Against this backdrop, Eritrea’s concerns regarding Ethiopia’s increasingly assertive discourse on Red Sea access are neither irrational nor propagandistic. Senior Prosperity Party (PP) officials, including Prime Minister Abiy Ahmed, have repeatedly framed maritime access in existential and revisionist terms, invoking notions of “historical rights,” “natural entitlement,” and strategic inevitability. #Ethiopia|n political discourse surrounding Red Sea access has at times gone even further, with prominent figures openly declaring that Ethiopia would obtain maritime access “peacefully if possible and militarily if necessary.”
This rhetoric has not emerged in isolation. It has been accompanied by a broader climate of increasingly normalized irredentist discourse on Ethiopian social and political media platforms, including circulation of altered maps depicting Assab and portions of sovereign Eritrean territory as part of Ethiopia. Independent fact-checking organizations documented multiple instances in which maps were digitally manipulated to incorporate Assab into Ethiopian territory amid heightened public debate surrounding #RedSea access.

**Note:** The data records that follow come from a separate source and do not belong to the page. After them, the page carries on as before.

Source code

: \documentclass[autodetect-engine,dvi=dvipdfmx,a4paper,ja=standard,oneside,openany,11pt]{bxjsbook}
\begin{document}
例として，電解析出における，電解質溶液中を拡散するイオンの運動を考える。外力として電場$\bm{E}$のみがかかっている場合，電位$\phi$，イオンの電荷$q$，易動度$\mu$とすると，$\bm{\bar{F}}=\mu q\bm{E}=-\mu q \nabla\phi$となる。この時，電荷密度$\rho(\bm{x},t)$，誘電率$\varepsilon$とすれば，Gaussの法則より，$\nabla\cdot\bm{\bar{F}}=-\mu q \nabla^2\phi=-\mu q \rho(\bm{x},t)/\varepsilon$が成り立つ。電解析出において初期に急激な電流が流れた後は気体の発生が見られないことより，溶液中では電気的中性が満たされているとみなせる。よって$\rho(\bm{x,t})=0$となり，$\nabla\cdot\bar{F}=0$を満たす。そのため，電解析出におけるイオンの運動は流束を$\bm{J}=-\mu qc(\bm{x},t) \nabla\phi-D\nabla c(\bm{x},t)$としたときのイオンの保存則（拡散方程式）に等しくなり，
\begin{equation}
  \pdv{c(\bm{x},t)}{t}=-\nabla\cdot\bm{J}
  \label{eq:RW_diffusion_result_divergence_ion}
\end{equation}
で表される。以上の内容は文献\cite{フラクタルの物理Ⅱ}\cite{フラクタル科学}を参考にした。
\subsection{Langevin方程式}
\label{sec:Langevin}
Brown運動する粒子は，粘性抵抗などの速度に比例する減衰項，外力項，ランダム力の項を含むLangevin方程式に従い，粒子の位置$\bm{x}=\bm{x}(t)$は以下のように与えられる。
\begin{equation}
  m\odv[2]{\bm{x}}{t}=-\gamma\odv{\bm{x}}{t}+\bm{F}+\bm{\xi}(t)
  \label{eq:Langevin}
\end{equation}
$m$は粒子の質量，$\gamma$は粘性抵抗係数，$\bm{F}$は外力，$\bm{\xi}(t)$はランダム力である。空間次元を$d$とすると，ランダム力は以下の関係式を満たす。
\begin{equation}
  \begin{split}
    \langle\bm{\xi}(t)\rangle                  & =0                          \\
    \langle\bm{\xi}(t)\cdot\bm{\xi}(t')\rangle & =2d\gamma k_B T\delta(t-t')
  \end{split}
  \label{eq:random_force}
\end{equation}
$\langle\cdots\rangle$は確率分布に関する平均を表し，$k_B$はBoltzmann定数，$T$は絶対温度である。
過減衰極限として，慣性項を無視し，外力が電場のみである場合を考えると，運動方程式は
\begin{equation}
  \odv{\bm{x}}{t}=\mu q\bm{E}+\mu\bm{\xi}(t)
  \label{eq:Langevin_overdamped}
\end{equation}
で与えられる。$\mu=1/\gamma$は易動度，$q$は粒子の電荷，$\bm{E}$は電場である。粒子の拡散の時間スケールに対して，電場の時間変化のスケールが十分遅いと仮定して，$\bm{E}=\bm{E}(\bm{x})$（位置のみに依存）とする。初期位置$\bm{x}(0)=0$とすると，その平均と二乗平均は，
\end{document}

Equally troubling were images and videos circulated from military-linked events and social media accounts showing #Ethiopia|n military figures displaying maps incorporating portions of southern #Eritrea into #Ethiopia during public ceremonies associated with special forces mobilization and nationalist messaging. Whether officially sanctioned or not, the widespread dissemination of such imagery contributed to a political environment in which revisionist territorial narratives increasingly entered mainstream discourse.

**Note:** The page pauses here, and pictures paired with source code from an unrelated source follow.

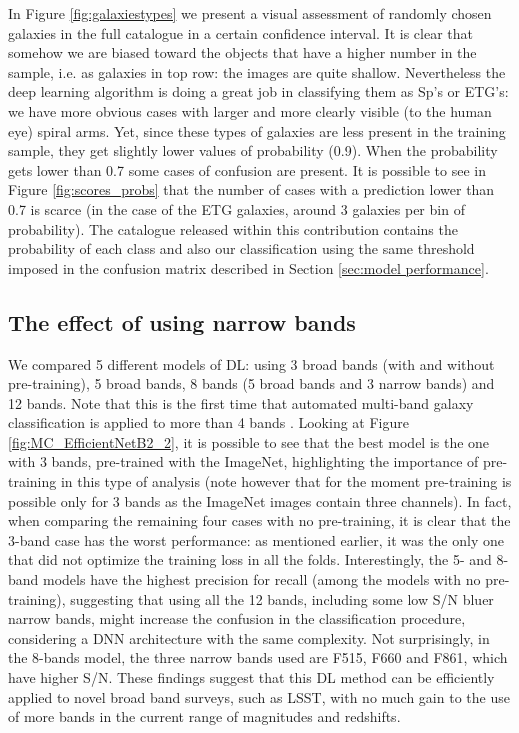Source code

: \documentclass[fleqn,usenatbib]{mnras}
\begin{document}
In Figure \ref{fig:galaxiestypes} we present a visual assessment of randomly chosen galaxies in the full catalogue in a certain confidence interval. It is clear that somehow we are biased toward the objects that have a higher number in the sample, i.e. as galaxies in top row: the images are quite shallow. Nevertheless  the deep learning algorithm is doing a great job in classifying them as Sp's or ETG's: we have more obvious cases with larger and more clearly visible (to the  human eye) spiral arms. Yet, since these types of galaxies are less present in the training sample, they get  slightly lower values of probability (0.9). When the probability gets lower than 0.7 some cases of confusion are present. It is  possible to see in Figure \ref{fig:scores_probs} that the number of cases with a prediction lower than 0.7 is scarce (in the case of the ETG galaxies, around 3 galaxies per bin of probability). The catalogue released within this contribution contains the probability of each class and also our classification using the same threshold imposed in the confusion matrix described in Section \ref{sec:model performance}.


 
 \subsection{The effect of using narrow bands}
 
 We compared 5 different models of DL: using 3 broad bands (with and without pre-training), 5 broad bands, 8 bands (5 broad bands and 3 narrow bands) and 12 bands. Note that this is the first time that automated multi-band galaxy classification is applied to more than 4 bands \citep{Vega-Ferrero2020}.
 Looking at Figure \ref{fig:MC_EfficientNetB2_2}, it is possible to see that the best model is the one with 3 bands, pre-trained with the ImageNet, highlighting the importance of pre-training in this type of analysis (note however that for the  moment pre-training is possible only for 3 bands as the ImageNet images contain three channels). In fact, when comparing the remaining four cases with no pre-training, it is clear that the 3-band case has the worst performance: as mentioned earlier, it was the only one that did not optimize the training loss in all the folds. Interestingly, the 5- and 8-band models have the highest precision for recall (among the models with no pre-training), suggesting that using all the 12 bands, including some low  S/N bluer narrow bands, might increase the confusion in the classification procedure, considering a DNN architecture with the same complexity.  Not surprisingly, in the 8-bands model, the three narrow bands used are F515, F660 and F861, which have higher S/N.
 These findings suggest that this DL method can be efficiently applied to novel broad band surveys, such as LSST, with no much gain to the use of more bands in the current range of magnitudes and redshifts.
 
\end{document}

Taken together, these developments cannot reasonably be dismissed as harmless nationalist symbolism. In a region with a long history of interstate war, contested borders, and unresolved territorial grievances, such rhetoric and imagery carry legal and security implications that responsible states are entitled to take seriously under the precautionary logic embedded within Article 2(4) of the @UN Charter.
Prime Minister Abiy Ahmed himself publicly characterized Red Sea access as an existential issue for Ethiopia and suggested that the matter could not remain unresolved indefinitely. International media and regional analysts increasingly warned that such rhetoric, combined with military mobilization and nationalist agitation surrounding Assab, risked contributing to renewed regional instability and fears of interstate confrontation.

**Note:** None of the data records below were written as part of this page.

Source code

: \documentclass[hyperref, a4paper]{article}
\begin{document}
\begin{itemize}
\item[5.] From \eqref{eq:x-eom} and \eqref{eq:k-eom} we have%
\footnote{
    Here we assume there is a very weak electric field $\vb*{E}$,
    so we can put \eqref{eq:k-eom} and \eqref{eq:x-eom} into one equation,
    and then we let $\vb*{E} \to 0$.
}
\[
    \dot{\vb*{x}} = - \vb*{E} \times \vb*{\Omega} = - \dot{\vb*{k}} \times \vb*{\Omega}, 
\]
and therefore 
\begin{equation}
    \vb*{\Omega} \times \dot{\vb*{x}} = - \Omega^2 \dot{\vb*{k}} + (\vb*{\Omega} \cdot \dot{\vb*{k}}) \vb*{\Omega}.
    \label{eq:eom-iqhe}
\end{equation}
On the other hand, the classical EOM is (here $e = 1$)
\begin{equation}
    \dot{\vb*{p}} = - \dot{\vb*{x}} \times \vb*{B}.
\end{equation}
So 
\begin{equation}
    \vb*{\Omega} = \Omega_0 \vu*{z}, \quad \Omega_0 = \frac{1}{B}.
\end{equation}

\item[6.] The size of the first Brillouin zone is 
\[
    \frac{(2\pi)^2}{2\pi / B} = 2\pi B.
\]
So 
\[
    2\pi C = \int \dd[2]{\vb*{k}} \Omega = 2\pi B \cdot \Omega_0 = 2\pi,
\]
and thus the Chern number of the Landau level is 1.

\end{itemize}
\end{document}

The 2024 Memorandum of Understanding between Ethiopia and #Somaliland further heightened tensions, particularly as Somalia formally rejected the arrangement as an infringement upon its sovereignty and territorial integrity. These developments underscore precisely why questions of maritime access in the Horn cannot be divorced from wider legal and security considerations.
Equally problematic is the article’s selective treatment of the 1998–2000 Eritrea–Ethiopia border conflict.
Eritrea’s borders were not undefined or ambiguous constructs. They were established through the 1900, 1902, and 1908 treaties concluded between imperial Italy and imperial Ethiopia. These treaties formed the legal basis upon which the Eritrea–Ethiopia Boundary Commission (EEBC), established under the Algiers Agreement, based its delimitation ruling.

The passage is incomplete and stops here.